[Start of section]

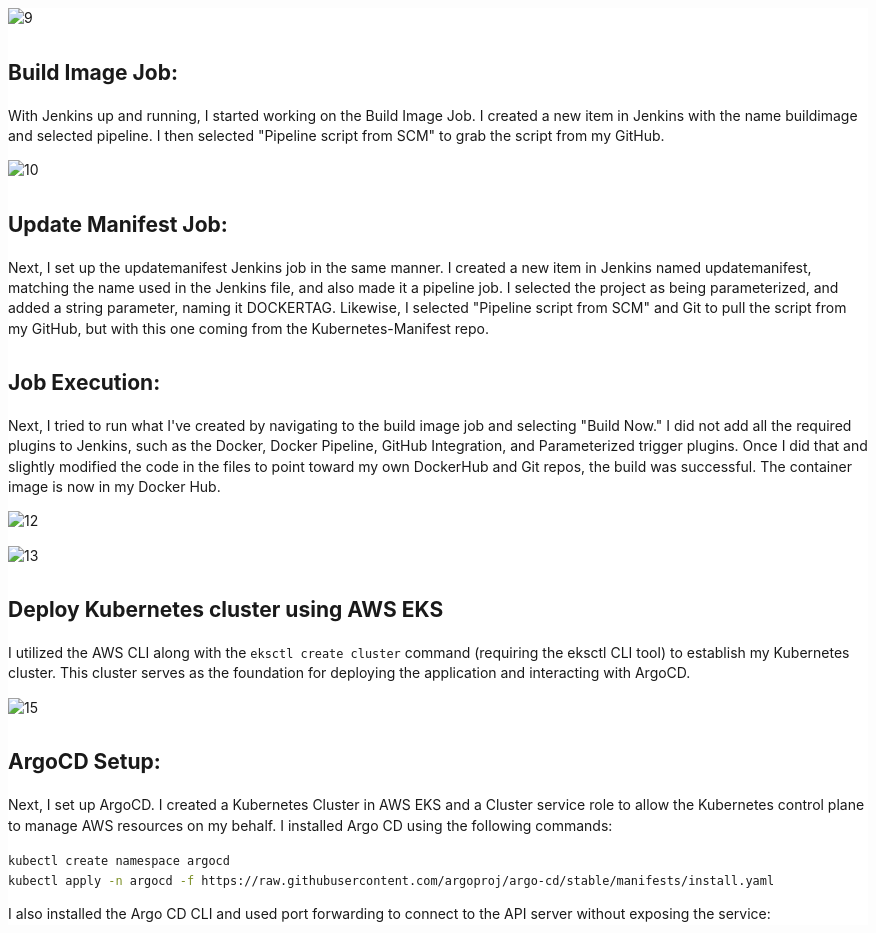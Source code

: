 ![9](https://github.com/kevin-wynn-cloud/Kubernetes-with-Jenkins-GitOps-GitHub-Pipeline/assets/144941082/8cc22ce4-724f-493a-a7a6-2569697eb0ba)

## Build Image Job:
With Jenkins up and running, I started working on the Build Image Job. I created a new item in Jenkins with the name buildimage and selected pipeline. I then selected "Pipeline script from SCM" to grab the script from my GitHub.

![10](https://github.com/kevin-wynn-cloud/Kubernetes-with-Jenkins-GitOps-GitHub-Pipeline/assets/144941082/4b6f5909-f4fb-4801-ba30-32a8583fe9de)

## Update Manifest Job:
Next, I set up the updatemanifest Jenkins job in the same manner. I created a new item in Jenkins named updatemanifest, matching the name used in the Jenkins file, and also made it a pipeline job. I selected the project as being parameterized, and added a string parameter, naming it DOCKERTAG. Likewise, I selected "Pipeline script from SCM" and Git to pull the script from my GitHub, but with this one coming from the Kubernetes-Manifest repo.

## Job Execution:
Next, I tried to run what I've created by navigating to the build image job and selecting "Build Now." I did not add all the required plugins to Jenkins, such as the Docker, Docker Pipeline, GitHub Integration, and Parameterized trigger plugins. Once I did that and slightly modified the code in the files to point toward my own DockerHub and Git repos, the build was successful. The container image is now in my Docker Hub.

![12](https://github.com/kevin-wynn-cloud/Kubernetes-with-Jenkins-GitOps-GitHub-Pipeline/assets/144941082/4ab3047e-4e8c-47f4-9370-0e3104553fef)

![13](https://github.com/kevin-wynn-cloud/Kubernetes-with-Jenkins-GitOps-GitHub-Pipeline/assets/144941082/33feadfe-cf70-43b3-bfbd-2eaec33a2892)

## Deploy Kubernetes cluster using AWS EKS

I utilized the AWS CLI along with the `eksctl create cluster` command (requiring the eksctl CLI tool) to establish my Kubernetes cluster. This cluster serves as the foundation for deploying the application and interacting with ArgoCD.

![15](https://github.com/kevin-wynn-cloud/Kubernetes-with-Jenkins-GitOps-GitHub-Pipeline/assets/144941082/dd808df9-aa30-4262-af3d-0e19710b176a)

## ArgoCD Setup:
Next, I set up ArgoCD. I created a Kubernetes Cluster in AWS EKS and a Cluster service role to allow the Kubernetes control plane to manage AWS resources on my behalf. I installed Argo CD using the following commands:

```bash
kubectl create namespace argocd
kubectl apply -n argocd -f https://raw.githubusercontent.com/argoproj/argo-cd/stable/manifests/install.yaml
```

I also installed the Argo CD CLI and used port forwarding to connect to the API server without exposing the service:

[End of section]

Every line of the data above is to be set down word for word, with the pictures left out.

* **OUTPUT OF THE TASK**:
Source code

: ![9](https://github.com/kevin-wynn-cloud/Kubernetes-with-Jenkins-GitOps-GitHub-Pipeline/assets/144941082/8cc22ce4-724f-493a-a7a6-2569697eb0ba)

## Build Image Job:
With Jenkins up and running, I started working on the Build Image Job. I created a new item in Jenkins with the name buildimage and selected pipeline. I then selected "Pipeline script from SCM" to grab the script from my GitHub.

![10](https://github.com/kevin-wynn-cloud/Kubernetes-with-Jenkins-GitOps-GitHub-Pipeline/assets/144941082/4b6f5909-f4fb-4801-ba30-32a8583fe9de)

## Update Manifest Job:
Next, I set up the updatemanifest Jenkins job in the same manner. I created a new item in Jenkins named updatemanifest, matching the name used in the Jenkins file, and also made it a pipeline job. I selected the project as being parameterized, and added a string parameter, naming it DOCKERTAG. Likewise, I selected "Pipeline script from SCM" and Git to pull the script from my GitHub, but with this one coming from the Kubernetes-Manifest repo.

## Job Execution:
Next, I tried to run what I've created by navigating to the build image job and selecting "Build Now." I did not add all the required plugins to Jenkins, such as the Docker, Docker Pipeline, GitHub Integration, and Parameterized trigger plugins. Once I did that and slightly modified the code in the files to point toward my own DockerHub and Git repos, the build was successful. The container image is now in my Docker Hub.

![12](https://github.com/kevin-wynn-cloud/Kubernetes-with-Jenkins-GitOps-GitHub-Pipeline/assets/144941082/4ab3047e-4e8c-47f4-9370-0e3104553fef)

![13](https://github.com/kevin-wynn-cloud/Kubernetes-with-Jenkins-GitOps-GitHub-Pipeline/assets/144941082/33feadfe-cf70-43b3-bfbd-2eaec33a2892)

## Deploy Kubernetes cluster using AWS EKS

I utilized the AWS CLI along with the `eksctl create cluster` command (requiring the eksctl CLI tool) to establish my Kubernetes cluster. This cluster serves as the foundation for deploying the application and interacting with ArgoCD.

![15](https://github.com/kevin-wynn-cloud/Kubernetes-with-Jenkins-GitOps-GitHub-Pipeline/assets/144941082/dd808df9-aa30-4262-af3d-0e19710b176a)

## ArgoCD Setup:
Next, I set up ArgoCD. I created a Kubernetes Cluster in AWS EKS and a Cluster service role to allow the Kubernetes control plane to manage AWS resources on my behalf. I installed Argo CD using the following commands:

```bash
kubectl create namespace argocd
kubectl apply -n argocd -f https://raw.githubusercontent.com/argoproj/argo-cd/stable/manifests/install.yaml
```

I also installed the Argo CD CLI and used port forwarding to connect to the API server without exposing the service:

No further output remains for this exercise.